As hinted at above, the real goal of generative modeling is to learn a hierarchical model. A small set of latent features, in low dimension, generate the high dimensional data we observe. There are two main problem with attempting to construct a hierarchical flow;
  1. transforms that reduce the dimensionality are not invertible.
  2. the determinant of transforms that reduce (or expand) the demsnsionality is zero (or $\infty$).
But I think these two problems are solvable.

(1) Because we assume the data is generated by latent features we are really saying that the data lies on a low dimensional manfold in the higher dimensional space. Thus it possible to have an invertible mapping from said manifold into the latent space. To actually calculate the inverse we can simply use the pseudo inverse.

(2) There is a nice little cheat that allows you to calculate the determinant of a non square transformation. $\det(A) = \sqrt{\det{A\cdot A^T}}$. This calculation matches the usual $\det{A}$ when $A$ is square an is defined when $A$ is not square! Nice.

Effectively both of these come down to calculating the signular value decomposition of our transform and excluding singular values close to zero.

After some initial experiments, it seems like a plasuible idea. The images below show samples taken from a learned density (a simple distribution transformed into a complex one, via a linear transform(s), and learned by maximum likelihood). They definitely seem suggestive.
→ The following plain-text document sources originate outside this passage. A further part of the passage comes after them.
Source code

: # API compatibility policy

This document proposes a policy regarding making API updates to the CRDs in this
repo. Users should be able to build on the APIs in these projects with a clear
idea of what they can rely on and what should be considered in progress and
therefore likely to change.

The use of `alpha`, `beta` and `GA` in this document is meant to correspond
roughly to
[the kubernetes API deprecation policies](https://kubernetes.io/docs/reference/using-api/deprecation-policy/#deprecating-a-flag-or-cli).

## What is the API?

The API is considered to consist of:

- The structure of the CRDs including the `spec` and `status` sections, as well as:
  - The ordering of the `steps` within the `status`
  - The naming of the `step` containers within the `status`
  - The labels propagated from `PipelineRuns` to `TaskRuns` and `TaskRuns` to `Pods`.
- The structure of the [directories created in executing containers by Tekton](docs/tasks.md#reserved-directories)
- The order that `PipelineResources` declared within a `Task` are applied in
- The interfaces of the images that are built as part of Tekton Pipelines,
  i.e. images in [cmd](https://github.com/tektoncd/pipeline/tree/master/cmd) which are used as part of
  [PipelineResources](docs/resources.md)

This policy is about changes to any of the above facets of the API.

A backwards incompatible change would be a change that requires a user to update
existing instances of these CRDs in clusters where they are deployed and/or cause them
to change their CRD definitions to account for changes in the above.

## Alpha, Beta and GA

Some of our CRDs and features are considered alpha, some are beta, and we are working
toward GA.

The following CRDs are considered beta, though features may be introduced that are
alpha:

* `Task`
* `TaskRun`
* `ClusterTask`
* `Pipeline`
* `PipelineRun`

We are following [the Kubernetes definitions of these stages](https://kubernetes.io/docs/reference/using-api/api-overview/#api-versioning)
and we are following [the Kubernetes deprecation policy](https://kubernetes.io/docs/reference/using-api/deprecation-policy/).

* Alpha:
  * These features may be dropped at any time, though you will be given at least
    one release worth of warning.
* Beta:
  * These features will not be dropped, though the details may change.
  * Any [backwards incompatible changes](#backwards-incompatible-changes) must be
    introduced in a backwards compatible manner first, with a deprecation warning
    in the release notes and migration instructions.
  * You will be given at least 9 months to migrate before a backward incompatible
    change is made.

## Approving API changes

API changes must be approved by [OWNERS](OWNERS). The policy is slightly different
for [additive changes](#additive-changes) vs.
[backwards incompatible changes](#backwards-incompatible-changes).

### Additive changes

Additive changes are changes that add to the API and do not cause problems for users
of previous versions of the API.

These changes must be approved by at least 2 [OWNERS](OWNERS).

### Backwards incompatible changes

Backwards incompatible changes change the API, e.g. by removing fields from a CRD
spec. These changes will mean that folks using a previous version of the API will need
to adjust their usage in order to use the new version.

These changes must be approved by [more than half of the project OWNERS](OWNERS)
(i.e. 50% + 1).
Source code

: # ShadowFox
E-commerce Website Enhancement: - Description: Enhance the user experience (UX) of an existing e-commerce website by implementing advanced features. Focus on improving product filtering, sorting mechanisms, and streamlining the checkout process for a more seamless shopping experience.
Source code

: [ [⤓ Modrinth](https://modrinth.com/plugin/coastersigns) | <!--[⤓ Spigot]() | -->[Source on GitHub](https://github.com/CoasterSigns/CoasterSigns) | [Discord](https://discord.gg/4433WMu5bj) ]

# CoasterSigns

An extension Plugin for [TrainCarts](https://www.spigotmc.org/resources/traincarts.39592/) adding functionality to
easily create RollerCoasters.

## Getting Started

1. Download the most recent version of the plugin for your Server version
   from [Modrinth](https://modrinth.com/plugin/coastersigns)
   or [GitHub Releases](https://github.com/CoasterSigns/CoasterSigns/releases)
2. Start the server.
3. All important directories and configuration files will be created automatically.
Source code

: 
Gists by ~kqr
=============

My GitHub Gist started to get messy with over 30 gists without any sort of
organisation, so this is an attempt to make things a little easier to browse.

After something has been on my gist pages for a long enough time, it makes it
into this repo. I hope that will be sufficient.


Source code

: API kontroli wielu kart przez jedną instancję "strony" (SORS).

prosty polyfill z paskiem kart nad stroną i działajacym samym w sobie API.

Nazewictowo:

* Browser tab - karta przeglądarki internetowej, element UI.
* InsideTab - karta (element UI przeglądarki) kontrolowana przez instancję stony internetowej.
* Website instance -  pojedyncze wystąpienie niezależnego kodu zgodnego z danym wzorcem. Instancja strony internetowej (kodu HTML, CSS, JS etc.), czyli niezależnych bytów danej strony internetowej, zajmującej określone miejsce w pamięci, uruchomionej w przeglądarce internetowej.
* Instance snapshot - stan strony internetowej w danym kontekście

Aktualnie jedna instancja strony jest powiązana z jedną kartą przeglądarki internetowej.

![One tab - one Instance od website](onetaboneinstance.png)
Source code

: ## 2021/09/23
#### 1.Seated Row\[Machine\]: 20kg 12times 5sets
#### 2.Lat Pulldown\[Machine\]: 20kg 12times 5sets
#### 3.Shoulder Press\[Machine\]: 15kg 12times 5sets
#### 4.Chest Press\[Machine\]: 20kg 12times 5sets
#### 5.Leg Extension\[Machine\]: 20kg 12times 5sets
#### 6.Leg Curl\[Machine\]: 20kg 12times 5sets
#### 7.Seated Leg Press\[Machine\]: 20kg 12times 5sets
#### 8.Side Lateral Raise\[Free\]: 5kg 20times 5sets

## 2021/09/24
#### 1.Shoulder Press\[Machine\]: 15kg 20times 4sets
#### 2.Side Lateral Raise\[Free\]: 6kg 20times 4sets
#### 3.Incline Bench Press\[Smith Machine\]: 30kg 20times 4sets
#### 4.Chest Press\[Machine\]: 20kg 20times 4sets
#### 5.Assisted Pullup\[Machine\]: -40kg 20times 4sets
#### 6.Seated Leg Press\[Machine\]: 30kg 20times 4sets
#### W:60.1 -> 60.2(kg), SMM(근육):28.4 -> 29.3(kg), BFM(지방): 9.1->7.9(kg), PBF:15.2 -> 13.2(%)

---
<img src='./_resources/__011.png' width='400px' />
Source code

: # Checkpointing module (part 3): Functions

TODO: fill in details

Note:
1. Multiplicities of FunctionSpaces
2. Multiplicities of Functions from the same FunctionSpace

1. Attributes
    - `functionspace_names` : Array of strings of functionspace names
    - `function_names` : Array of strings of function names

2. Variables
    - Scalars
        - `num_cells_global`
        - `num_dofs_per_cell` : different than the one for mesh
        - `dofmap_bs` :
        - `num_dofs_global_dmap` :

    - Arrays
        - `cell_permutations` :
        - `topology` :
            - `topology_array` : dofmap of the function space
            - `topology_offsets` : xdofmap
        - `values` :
However, there remain a few important problems (not including the above);

Future work

Downhill regularisation

Another (random) idea I entertained was 'downhill regularisation'. The problem highlighted about is that it is expensive to regularise NNs to be normalised. We dont care about the absolute magnitude of the outputs, only that large amounts of probability density are not allocated to points we havent seen. So it may be possible to regularise for this? $$ \text{down}(f, x_i) = \sum_j f_{\theta}(x_i + \epsilon_j) - f_{\theta}(x_i) \\ \mathcal L = -f_{\theta}(x_i) + \lambda \cdot \text{down}(f, x_i) \\ $$ Maximise the (log) probability of each $x_i$, but try to make each datapoint the locally highest point. All directions point downward. I spend a couple of hours training models, but got no interesting results. Although I might want to come back to it.